Code generation and the Z80

In essence, the Z80 is so asymmetric that trying to generate good code is beyond Cowgol’s puny little code generator. For example, let’s do a simple 16-bit assignment:

• Is a 16-bit register free? If so, I can just load a into one and write it out again. But remember that HL is the cheapest, BC/DE are a byte longer, and IX/IY the another byte longer than that. So I want to use HL, but that’ll evict something else.

• No 16-bit registers? I can do it with A instead, reading and writing a byte at a time, with ld a, (a+0); ld (b+0), a; ld a, (a+1); ld (b+1), a. Of course, it’s twice as many bytes as the 16-bit version. And you have to use A, it’s the only option (the other eight-bit registers can’t be directly read from or written to memory).

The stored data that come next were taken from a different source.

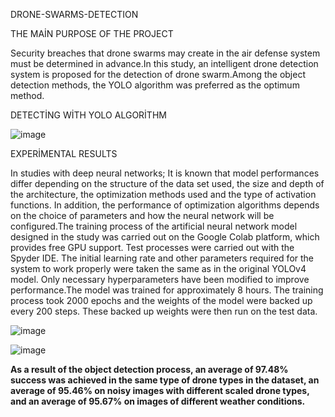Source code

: DRONE-SWARMS-DETECTION


THE MAİN PURPOSE OF THE PROJECT

Security breaches that drone swarms may create in the air defense system must be determined in advance.In this study, an intelligent drone detection system is proposed for the detection of drone swarm.Among the object detection methods, the YOLO algorithm was preferred as the optimum method.


DETECTİNG WİTH YOLO ALGORİTHM

![image](https://user-images.githubusercontent.com/74248391/126878548-dc2bb999-19de-4496-b093-e8bcfc8fb766.png)

EXPERİMENTAL RESULTS

In studies with deep neural networks; It is known that model performances differ depending on the structure of the data set used, the size and depth of the architecture, the optimization methods used and the type of activation functions. In addition, the performance of optimization algorithms depends on the choice of parameters and how the neural network will be configured.The training process of the artificial neural network model designed in the study was carried out on the Google Colab platform, which provides free GPU support. Test processes were carried out with the Spyder IDE.
The initial learning rate and other parameters required for the system to work properly were taken the same as in the original YOLOv4 model. Only necessary hyperparameters have been modified to improve performance.The model was trained for approximately 8 hours. The training process took 2000 epochs and the weights of the model were backed up every 200 steps. These backed up weights were then run on the test data.


![image](https://user-images.githubusercontent.com/74248391/126878570-7a7b7424-b3d8-4031-96cc-87d194483311.png)



![image](https://user-images.githubusercontent.com/74248391/126878596-1efd75b6-6a10-46c3-98c4-3adea0884060.png)



**As a result of the object detection process, an average of 97.48% success was achieved in the same type of drone types in the dataset, an average of 95.46% on noisy images with different scaled drone types, and an average of 95.67% on images of different weather conditions.**
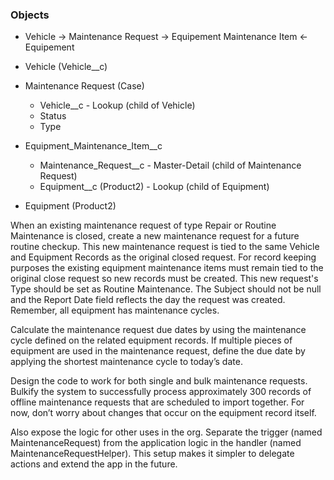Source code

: ### Objects

- Vehicle -> Maintenance Request -> Equipement Maintenance Item <- Equipement

- Vehicle (Vehicle__c)
- Maintenance Request (Case)
    - Vehicle__c - Lookup (child of Vehicle)
    - Status
    - Type
- Equipment_Maintenance_Item__c
    - Maintenance_Request__c - Master-Detail (child of Maintenance Request)
    - Equipment__c (Product2) - Lookup (child of Equipment)
- Equipment (Product2)


When an existing maintenance request of type Repair or Routine Maintenance is closed, create a new maintenance request for a future routine checkup. This new maintenance request is tied to the same Vehicle and Equipment Records as the original closed request. For record keeping purposes the existing equipment maintenance items must remain tied to the original close request so new records must be created. This new request's Type should be set as Routine Maintenance. The Subject should not be null and the Report Date field reflects the day the request was created. Remember, all equipment has maintenance cycles.

Calculate the maintenance request due dates by using the maintenance cycle defined on the related equipment records. If multiple pieces of equipment are used in the maintenance request, define the due date by applying the shortest maintenance cycle to today’s date.

Design the code to work for both single and bulk maintenance requests. Bulkify the system to successfully process approximately 300 records of offline maintenance requests that are scheduled to import together. For now, don’t worry about changes that occur on the equipment record itself.

Also expose the logic for other uses in the org. Separate the trigger (named MaintenanceRequest) from the application logic in the handler (named MaintenanceRequestHelper). This setup makes it simpler to delegate actions and extend the app in the future.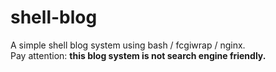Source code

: shell-blog
========
A simple shell blog system using bash / fcgiwrap / nginx.  
Pay attention: **this blog system is not search engine friendly.**
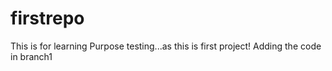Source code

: # firstrepo
This is for learning Purpose
testing...as this is first project!
Adding the code in branch1
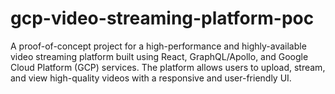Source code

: # gcp-video-streaming-platform-poc
A proof-of-concept project for a high-performance and highly-available video streaming platform built using React, GraphQL/Apollo, and Google Cloud Platform (GCP) services. The platform allows users to upload, stream, and view high-quality videos with a responsive and user-friendly UI.
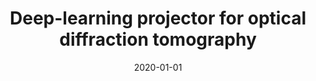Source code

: ---
title: "Deep-learning projector for optical diffraction tomography"
collection: publications
permalink: /publication/2020-01-01-Deep-learning-projector-for-optical-diffraction-tomography
category: 'journal'
date: 2020-01-01
venue: 'Optics express'
citation: ' Fangshu Yang,  Thanh-an Pham,  Harshit Gupta,  Michael Unser,  Jianwei Ma, &quot;Deep-learning projector for optical diffraction tomography.&quot; Optics express, 2020.'
---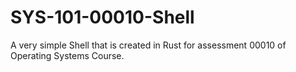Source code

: # SYS-101-00010-Shell
A very simple Shell that is created in Rust for assessment 00010 of Operating Systems Course.
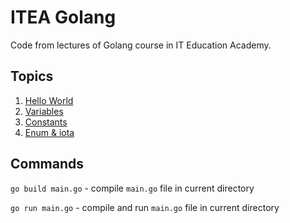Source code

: # ITEA Golang

Code from lectures of Golang course in IT Education Academy.

## Topics

1. [Hello World](hello_world.go)
2. [Variables](variables.go)
3. [Constants](constants.go)
4. [Enum & iota](enum_iota.go)

## Commands

`go build main.go` - compile `main.go` file in current directory

`go run main.go` - compile and run `main.go` file in current directory
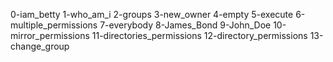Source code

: 0-iam_betty
 1-who_am_i
 2-groups
 3-new_owner
 4-empty 
 5-execute 
 6-multiple_permissions
 7-everybody
 8-James_Bond
 9-John_Doe
 10-mirror_permissions
 11-directories_permissions
 12-directory_permissions
 13-change_group
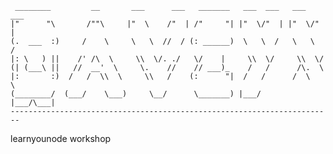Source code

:      ________         __       ___      ___   _______   ___  ___   ___  ___  
    |"      "\       /""\     |"  \    /"  | /"     "| |"  \/"  | |"  \/"  | 
    (.  ___  :)     /    \     \   \  //  / (: ______)  \   \  /   \   \  /  
    |: \   ) ||    /' /\  \     \\  \/. ./   \/    |     \\  \/     \\  \/   
    (| (___\ ||   //  __'  \     \.    //    // ___)_    /   /      /\.  \   
    |:       :)  /   /  \\  \     \\   /    (:      "|  /   /      /  \   \  
    (________/  (___/    \___)     \__/      \_______) |___/      |___/\___| 
    ------------------------------------------------------------------------

learnyounode workshop
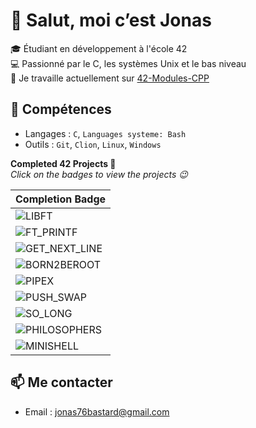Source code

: # 👋 Salut, moi c’est Jonas

🎓 Étudiant en développement à l'école 42  
💻 Passionné par le C, les systèmes Unix et le bas niveau  
🚀 Je travaille actuellement sur [42-Modules-CPP](https://github.com/jbastard/42-CPP)

## 🔧 Compétences
- Langages : `C`, `Languages systeme: Bash`
- Outils : `Git`, `Clion`, `Linux`, `Windows`

**Completed 42 Projects 🚀**  
*Click on the badges to view the projects 😉*

| Completion Badge                                                                 |
------------------------------------------------------------------------------------|
| ![LIBFT](https://img.shields.io/badge/125%25%20%2F%20100-LIBFT-000000?labelColor=44cc11&style=for-the-badge&logo=42) |
| ![FT_PRINTF](https://img.shields.io/badge/100%25%20%2F%20100-FT__PRINTF-000000?labelColor=44cc11&style=for-the-badge&logo=42) |
| ![GET_NEXT_LINE](https://img.shields.io/badge/100%25%20%2F%20100-GET__NEXT__LINE-000000?labelColor=44cc11&style=for-the-badge&logo=42) |
| ![BORN2BEROOT](https://img.shields.io/badge/125%25%20%2F%20100-BORN2BEROOT-000000?labelColor=44cc11&style=for-the-badge&logo=42) |
| ![PIPEX](https://img.shields.io/badge/100%25%20%2F%20100-PIPEX-000000?labelColor=44cc11&style=for-the-badge&logo=42) |
| ![PUSH_SWAP](https://img.shields.io/badge/_____93%25%20%2F%20100-PUSH__SWAP-000000?labelColor=44cc11&style=for-the-badge&logo=42) |
| ![SO_LONG](https://img.shields.io/badge/100%25%20%2F%20100-SO__LONG-000000?labelColor=44cc11&style=for-the-badge&logo=42) |
| ![PHILOSOPHERS](https://img.shields.io/badge/100%25%20%2F%20100-PHILOSOPHERS-000000?labelColor=44cc11&style=for-the-badge&logo=42) |
| ![MINISHELL](https://img.shields.io/badge/99%25%20%2F%20100-MINISHELL-000000?labelColor=44cc11&style=for-the-badge&logo=42) |


## 📫 Me contacter
- Email : jonas76bastard@gmail.com
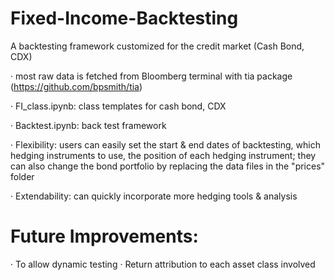 # Fixed-Income-Backtesting
A backtesting framework customized for the credit market (Cash Bond, CDX)

· most raw data is fetched from Bloomberg terminal with tia package 
  (https://github.com/bpsmith/tia)

· FI_class.ipynb: class templates for cash bond, CDX

· Backtest.ipynb: back test framework

  · Flexibility: users can easily set the start & end dates of backtesting, which hedging instruments to use, the position of each hedging instrument;
                 they can also change the bond portfolio by replacing the data files in the "prices" folder
                 
  · Extendability: can quickly incorporate more hedging tools & analysis
  
  
# Future Improvements: 
· To allow dynamic testing
· Return attribution to each asset class involved




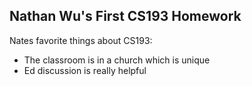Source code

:## Nathan Wu's First CS193 Homework
Nates favorite things about CS193:
- The classroom is in a church which is unique
- Ed discussion is really helpful


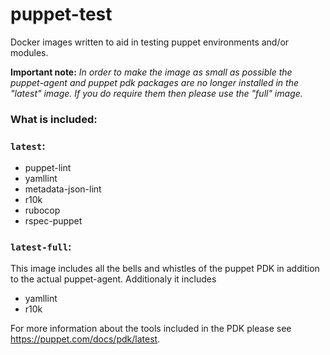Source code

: # puppet-test

Docker images written to aid in testing puppet environments and/or modules.

**Important note:** *In order to make the image as small as possible the puppet-agent and puppet pdk packages are no longer installed in the "latest" image. If you do require them then please use the "full" image.*

### What is included:

### `latest`:

* puppet-lint
* yamllint
* metadata-json-lint
* r10k
* rubocop
* rspec-puppet

### `latest-full`:

This image includes all the bells and whistles of the puppet PDK in addition to the actual puppet-agent. Additionaly it includes

* yamllint
* r10k

For more information about the tools included in the PDK please see https://puppet.com/docs/pdk/latest.

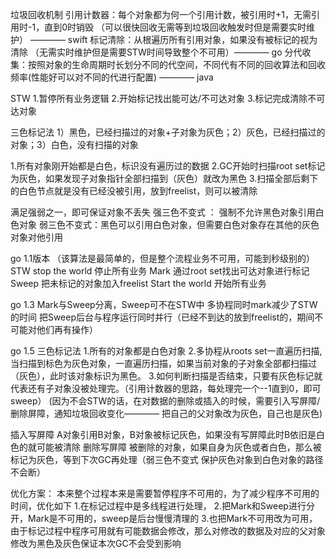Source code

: 垃圾回收机制
引用计数器：每个对象都为何一个引用计数，被引用时+1，无需引用时-1，直到0时销毁 （可以很快回收无需等到垃圾回收触发时但是需要实时维护） ———— swift
标记清除：从根遍历所有引用对象，如果没有被标记的视为清除 （无需实时维护但是需要STW时间导致整个不可用）———— go
分代收集：按照对象的生命周期时长划分不同的代空间，不同代有不同的回收算法和回收频率(性能好可以对不同的代进行配置) ———— java


STW
1.暂停所有业务逻辑 2.开始标记找出能可达/不可达对象 3.标记完成清除不可达对象

三色标记法 
1）黑色，已经扫描过的对象+子对象为灰色；2）灰色，已经扫描过的对象；3）白色，没有扫描的对象

1.所有对象刚开始都是白色，标识没有遍历过的数据
2.GC开始时扫描root set标记为灰色，如果发现子对象指针全部扫描到（灰色）就改为黑色
3.扫描全部后剩下的白色节点就是没有已经没被引用，放到freelist，则可以被清除

满足强弱之一，即可保证对象不丢失
  强三色不变式 ： 强制不允许黑色对象引用白色对象
  弱三色不变式：黑色可以引用白色对象，但需要白色对象存在其他的灰色对象对他引用

go 1.1版本 （该算法是最简单的，但是整个流程业务不可用，可能到秒级别的）
  STW stop the world 停止所有业务
  Mark 通过root set找出可达对象进行标记
  Sweep 把未标记的对象加入freelist
  Start the world 开始所有业务

go 1.3 Mark与Sweep分离，Sweep可不在STW中
  多协程同时mark减少了STW的时间
  把Sweep后台与程序运行同时并行（已经不到达的放到freelist的，期间不可能对他们再有操作）

go 1.5 三色标记法
  1.所有的对象都是白色对象
  2.多协程从roots set一直遍历扫描,当扫描到标色为灰色对象，一直遍历扫描，如果当前对象的子对象全部都扫描过（灰色），此时该对象标识为黑色。
  3.如何判断扫描是否结束，只要有灰色标记就代表还有子对象没被处理完。（引用计数器的思路，每处理完一个--1直到0，即可sweep）
  (因为不会STW的话，在对数据的删除或插入的时候，需要引入写屏障/删除屏障，通知垃圾回收变化———— 把自己的父对象改为灰色，自己也是灰色)


插入写屏障
  A对象引用B对象，B对象被标记灰色，如果没有写屏障此时B依旧是白色的就可能被清除
删除写屏障
  被删除的对象，如果自身为灰色或者白色，那么被标记为灰色，等到下次GC再处理（弱三色不变式 保护灰色对象到白色对象的路径不会断）


优化方案：
本来整个过程本来是需要暂停程序不可用的，为了减少程序不可用的时间，优化如下
  1.在标记过程中是多线程进行处理，
  2.把Mark和Sweep进行分开，Mark是不可用的，sweep是后台慢慢清理的
  3.也把Mark不可用改为可用，由于标记过程中程序可用就有可能数据会修改，那么对修改的数据及对应的父对象修改为黑色及灰色保证本次GC不会受到影响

• Wait, I want a pointer instead? Pointers to 16-bit values have to be dereferenced as 8-bit pairs, so ld hl, (a); ld d, (hl); inc hl; ld e, (hl). Using a register other than HL is slower. Using an index register lets us do ld ix, (a); ld e, (ix+0); ld d, (ix+1), which doesn’t corrupt our pointer register, but is even slower than that.

• Want to dereference the pointer into and index register? You can’t. (Without using undocumented instructions.) You have to dereference it into an ordinary register pair and then do hacks to get it into the index register, the cheapest of which is push hl; pop ix.

• Want to do arithmetic as well? 8-bit arithmetic has to happen through A. 16-bit arithmetic (limited to addition and subtraction) has to happen through HL. Except increments and decrements, which can be done to anything. Want to do non-addition or subtraction arithmetic on 16-bit values? Do it a byte at a time in A: ld a, e; or c; ld e, a; ld a, d; or b; ld d, a.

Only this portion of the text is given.